**Instructions to follow**
An exact copy of every entry is needed, with no images.

**Input**
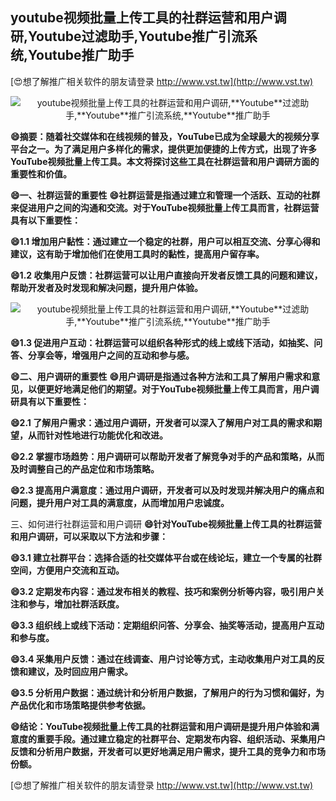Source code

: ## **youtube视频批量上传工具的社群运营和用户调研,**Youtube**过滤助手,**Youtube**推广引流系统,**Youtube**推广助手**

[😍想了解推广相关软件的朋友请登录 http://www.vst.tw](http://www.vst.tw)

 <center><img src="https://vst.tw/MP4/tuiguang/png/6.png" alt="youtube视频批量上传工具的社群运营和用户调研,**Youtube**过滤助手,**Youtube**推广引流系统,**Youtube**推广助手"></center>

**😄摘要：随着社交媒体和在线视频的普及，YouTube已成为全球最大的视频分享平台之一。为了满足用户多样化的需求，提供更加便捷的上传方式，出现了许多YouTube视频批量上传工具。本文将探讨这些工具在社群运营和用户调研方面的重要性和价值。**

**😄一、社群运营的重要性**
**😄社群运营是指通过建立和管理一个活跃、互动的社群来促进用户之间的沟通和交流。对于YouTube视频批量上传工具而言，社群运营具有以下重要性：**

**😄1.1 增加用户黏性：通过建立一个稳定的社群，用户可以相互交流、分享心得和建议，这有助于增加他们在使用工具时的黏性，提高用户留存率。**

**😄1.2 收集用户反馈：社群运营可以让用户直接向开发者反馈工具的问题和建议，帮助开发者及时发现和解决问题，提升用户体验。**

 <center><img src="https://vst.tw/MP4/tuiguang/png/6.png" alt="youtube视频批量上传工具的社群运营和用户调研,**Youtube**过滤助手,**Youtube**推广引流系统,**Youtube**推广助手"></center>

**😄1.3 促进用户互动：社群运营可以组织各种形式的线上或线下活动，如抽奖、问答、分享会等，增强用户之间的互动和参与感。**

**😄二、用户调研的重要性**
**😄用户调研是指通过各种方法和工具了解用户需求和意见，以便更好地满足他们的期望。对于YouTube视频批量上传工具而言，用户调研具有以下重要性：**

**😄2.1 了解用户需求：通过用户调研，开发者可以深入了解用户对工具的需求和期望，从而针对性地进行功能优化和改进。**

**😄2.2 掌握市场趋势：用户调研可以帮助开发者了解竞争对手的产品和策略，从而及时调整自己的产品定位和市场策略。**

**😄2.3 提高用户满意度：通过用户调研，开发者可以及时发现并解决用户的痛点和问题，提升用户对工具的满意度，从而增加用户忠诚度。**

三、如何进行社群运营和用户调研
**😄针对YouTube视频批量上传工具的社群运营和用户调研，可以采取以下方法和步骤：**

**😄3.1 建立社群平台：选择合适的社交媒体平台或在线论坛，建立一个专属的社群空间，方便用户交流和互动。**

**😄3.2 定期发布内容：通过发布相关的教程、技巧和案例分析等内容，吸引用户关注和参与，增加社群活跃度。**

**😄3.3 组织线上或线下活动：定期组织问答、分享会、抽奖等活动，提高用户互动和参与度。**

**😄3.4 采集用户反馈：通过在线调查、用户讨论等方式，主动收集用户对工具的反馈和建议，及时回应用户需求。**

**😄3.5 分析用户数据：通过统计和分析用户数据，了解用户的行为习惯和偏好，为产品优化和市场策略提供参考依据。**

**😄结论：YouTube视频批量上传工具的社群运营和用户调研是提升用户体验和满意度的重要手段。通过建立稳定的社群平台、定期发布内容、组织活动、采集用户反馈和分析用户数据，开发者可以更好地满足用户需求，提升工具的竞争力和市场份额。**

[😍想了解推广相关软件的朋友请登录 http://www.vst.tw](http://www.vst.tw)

**Answer section**
Source code

: ## **youtube视频批量上传工具的社群运营和用户调研,**Youtube**过滤助手,**Youtube**推广引流系统,**Youtube**推广助手**

[😍想了解推广相关软件的朋友请登录 http://www.vst.tw](http://www.vst.tw)

 <center><img src="https://vst.tw/MP4/tuiguang/png/6.png" alt="youtube视频批量上传工具的社群运营和用户调研,**Youtube**过滤助手,**Youtube**推广引流系统,**Youtube**推广助手"></center>

**😄摘要：随着社交媒体和在线视频的普及，YouTube已成为全球最大的视频分享平台之一。为了满足用户多样化的需求，提供更加便捷的上传方式，出现了许多YouTube视频批量上传工具。本文将探讨这些工具在社群运营和用户调研方面的重要性和价值。**

**😄一、社群运营的重要性**
**😄社群运营是指通过建立和管理一个活跃、互动的社群来促进用户之间的沟通和交流。对于YouTube视频批量上传工具而言，社群运营具有以下重要性：**

**😄1.1 增加用户黏性：通过建立一个稳定的社群，用户可以相互交流、分享心得和建议，这有助于增加他们在使用工具时的黏性，提高用户留存率。**

**😄1.2 收集用户反馈：社群运营可以让用户直接向开发者反馈工具的问题和建议，帮助开发者及时发现和解决问题，提升用户体验。**

 <center><img src="https://vst.tw/MP4/tuiguang/png/6.png" alt="youtube视频批量上传工具的社群运营和用户调研,**Youtube**过滤助手,**Youtube**推广引流系统,**Youtube**推广助手"></center>

**😄1.3 促进用户互动：社群运营可以组织各种形式的线上或线下活动，如抽奖、问答、分享会等，增强用户之间的互动和参与感。**

**😄二、用户调研的重要性**
**😄用户调研是指通过各种方法和工具了解用户需求和意见，以便更好地满足他们的期望。对于YouTube视频批量上传工具而言，用户调研具有以下重要性：**

**😄2.1 了解用户需求：通过用户调研，开发者可以深入了解用户对工具的需求和期望，从而针对性地进行功能优化和改进。**

**😄2.2 掌握市场趋势：用户调研可以帮助开发者了解竞争对手的产品和策略，从而及时调整自己的产品定位和市场策略。**

**😄2.3 提高用户满意度：通过用户调研，开发者可以及时发现并解决用户的痛点和问题，提升用户对工具的满意度，从而增加用户忠诚度。**

三、如何进行社群运营和用户调研
**😄针对YouTube视频批量上传工具的社群运营和用户调研，可以采取以下方法和步骤：**

**😄3.1 建立社群平台：选择合适的社交媒体平台或在线论坛，建立一个专属的社群空间，方便用户交流和互动。**

**😄3.2 定期发布内容：通过发布相关的教程、技巧和案例分析等内容，吸引用户关注和参与，增加社群活跃度。**

**😄3.3 组织线上或线下活动：定期组织问答、分享会、抽奖等活动，提高用户互动和参与度。**

**😄3.4 采集用户反馈：通过在线调查、用户讨论等方式，主动收集用户对工具的反馈和建议，及时回应用户需求。**

**😄3.5 分析用户数据：通过统计和分析用户数据，了解用户的行为习惯和偏好，为产品优化和市场策略提供参考依据。**

**😄结论：YouTube视频批量上传工具的社群运营和用户调研是提升用户体验和满意度的重要手段。通过建立稳定的社群平台、定期发布内容、组织活动、采集用户反馈和分析用户数据，开发者可以更好地满足用户需求，提升工具的竞争力和市场份额。**

[😍想了解推广相关软件的朋友请登录 http://www.vst.tw](http://www.vst.tw)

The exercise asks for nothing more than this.